CDU politician warns of consequences for households, companies and consumers
CDU politician Mathias Middelberg warns: “The ECB’s interest rate decision to moderately increase the key interest rate by 0.25 percentage points is a decisive signal to combat the continued high inflation rate in Europe. However, the decision puts further budgetary pressure on Federal Finance Minister Lindner because he has to expect even higher interest expenses.”
This also applies to the economy, warned Middelberg: “Companies in Germany will also be able to refinance themselves at worse conditions,” he told the RND. But private households would also feel that loans are becoming more expensive. “It is all the more important that the federal government strengthens Germany as a business location with clever measures and does not further weaken it through expansionary spending desires.”
The SPD chairman in the Bundestag’s finance committee, Michael Schrodi, told the RND: “With its decision, the European Central Bank is resolutely continuing its fight against inflation, which is extremely important for sustainable economic growth in Europe in the medium and long term.” At least worry It comes as some relief that the most recently reported inflation figures in Europe showed a decreasing trend despite their high level. “From our point of view, it should be noted that monetary policy measures have a long-delayed effect and that a possible turning point in inflation developments is recognized in good time,” said the SPD politician. “We are concerned that the current high level of interest rates is leaving clear marks on our economy.”

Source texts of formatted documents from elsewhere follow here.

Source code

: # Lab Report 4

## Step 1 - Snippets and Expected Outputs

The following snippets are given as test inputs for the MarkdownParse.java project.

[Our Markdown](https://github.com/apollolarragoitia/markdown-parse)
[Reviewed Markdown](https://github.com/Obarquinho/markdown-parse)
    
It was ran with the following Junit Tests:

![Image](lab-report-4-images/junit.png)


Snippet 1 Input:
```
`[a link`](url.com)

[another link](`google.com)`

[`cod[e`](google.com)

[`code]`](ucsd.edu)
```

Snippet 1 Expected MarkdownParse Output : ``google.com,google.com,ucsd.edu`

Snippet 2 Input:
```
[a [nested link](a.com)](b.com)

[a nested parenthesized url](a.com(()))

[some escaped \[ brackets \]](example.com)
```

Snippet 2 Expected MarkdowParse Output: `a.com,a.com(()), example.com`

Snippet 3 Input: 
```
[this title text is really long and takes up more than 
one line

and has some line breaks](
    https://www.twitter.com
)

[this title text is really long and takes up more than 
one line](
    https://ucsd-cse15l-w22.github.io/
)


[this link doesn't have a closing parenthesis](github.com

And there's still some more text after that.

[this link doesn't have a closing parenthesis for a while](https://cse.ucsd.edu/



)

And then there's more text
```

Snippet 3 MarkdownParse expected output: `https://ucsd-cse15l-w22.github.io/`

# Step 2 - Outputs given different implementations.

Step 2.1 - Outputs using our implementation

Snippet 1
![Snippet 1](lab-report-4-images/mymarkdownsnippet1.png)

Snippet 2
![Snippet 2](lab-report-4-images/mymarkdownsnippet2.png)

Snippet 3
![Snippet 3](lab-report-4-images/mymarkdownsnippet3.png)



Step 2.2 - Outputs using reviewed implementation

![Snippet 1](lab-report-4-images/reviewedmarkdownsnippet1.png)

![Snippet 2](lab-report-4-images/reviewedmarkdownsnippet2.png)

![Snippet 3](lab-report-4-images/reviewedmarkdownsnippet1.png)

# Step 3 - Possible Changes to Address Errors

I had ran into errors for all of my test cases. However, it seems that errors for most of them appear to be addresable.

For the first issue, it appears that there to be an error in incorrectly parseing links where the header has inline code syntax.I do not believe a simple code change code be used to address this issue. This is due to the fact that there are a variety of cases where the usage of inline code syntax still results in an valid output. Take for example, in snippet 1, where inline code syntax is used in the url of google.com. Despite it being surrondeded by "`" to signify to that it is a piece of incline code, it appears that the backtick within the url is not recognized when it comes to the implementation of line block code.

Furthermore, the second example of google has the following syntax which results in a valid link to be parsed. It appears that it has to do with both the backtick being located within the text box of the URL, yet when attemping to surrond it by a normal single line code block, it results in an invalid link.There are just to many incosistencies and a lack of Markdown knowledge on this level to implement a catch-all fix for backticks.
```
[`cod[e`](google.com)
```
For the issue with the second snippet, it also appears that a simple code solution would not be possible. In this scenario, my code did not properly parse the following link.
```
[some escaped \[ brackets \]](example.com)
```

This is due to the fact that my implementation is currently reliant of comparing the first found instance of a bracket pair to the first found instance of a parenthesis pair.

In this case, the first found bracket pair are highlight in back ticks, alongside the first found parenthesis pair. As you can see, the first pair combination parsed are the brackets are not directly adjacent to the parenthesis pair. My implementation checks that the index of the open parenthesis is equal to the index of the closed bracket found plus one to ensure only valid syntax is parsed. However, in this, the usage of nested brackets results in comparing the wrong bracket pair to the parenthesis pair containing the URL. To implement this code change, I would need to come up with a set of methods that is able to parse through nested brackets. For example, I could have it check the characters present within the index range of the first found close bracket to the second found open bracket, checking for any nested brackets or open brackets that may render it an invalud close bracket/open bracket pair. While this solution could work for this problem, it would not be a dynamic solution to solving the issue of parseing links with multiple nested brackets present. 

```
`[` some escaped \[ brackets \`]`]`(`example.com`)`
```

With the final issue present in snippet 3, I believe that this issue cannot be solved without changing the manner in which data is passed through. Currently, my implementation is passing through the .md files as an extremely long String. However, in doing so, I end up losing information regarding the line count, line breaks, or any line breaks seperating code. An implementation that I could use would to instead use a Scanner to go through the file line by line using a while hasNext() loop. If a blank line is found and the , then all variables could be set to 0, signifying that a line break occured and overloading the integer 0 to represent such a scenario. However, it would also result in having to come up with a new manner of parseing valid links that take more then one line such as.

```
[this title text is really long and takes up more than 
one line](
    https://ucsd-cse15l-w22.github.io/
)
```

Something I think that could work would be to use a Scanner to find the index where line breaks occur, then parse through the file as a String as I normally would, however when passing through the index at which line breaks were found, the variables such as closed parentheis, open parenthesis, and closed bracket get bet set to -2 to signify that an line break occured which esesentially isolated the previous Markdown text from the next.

SPD politician speaks of major failures
For Markus Herbrand, the financial policy spokesman for the FDP parliamentary group, the ECB’s decision “shows very clearly that the shortcomings of over a decade cannot be made up for in one year,” he told the RND. “Even though the inflation rate has now been halved since its double-digit peak, the road back to normality is still a long one.” It is regrettable that the ECB only came to its senses so late. “The rush of cheap money without risk has inevitably led to undesirable developments and almost uniquely high inflation rates, which we now have to fight with great difficulty,” criticized the FDP politician.
“The ECB should make further interest rate increases dependent on economic developments in the EU,” demanded Herbrand. “It is crucial for the long-term positive development of the economy and private households that growth prospects and credit costs are in balance.”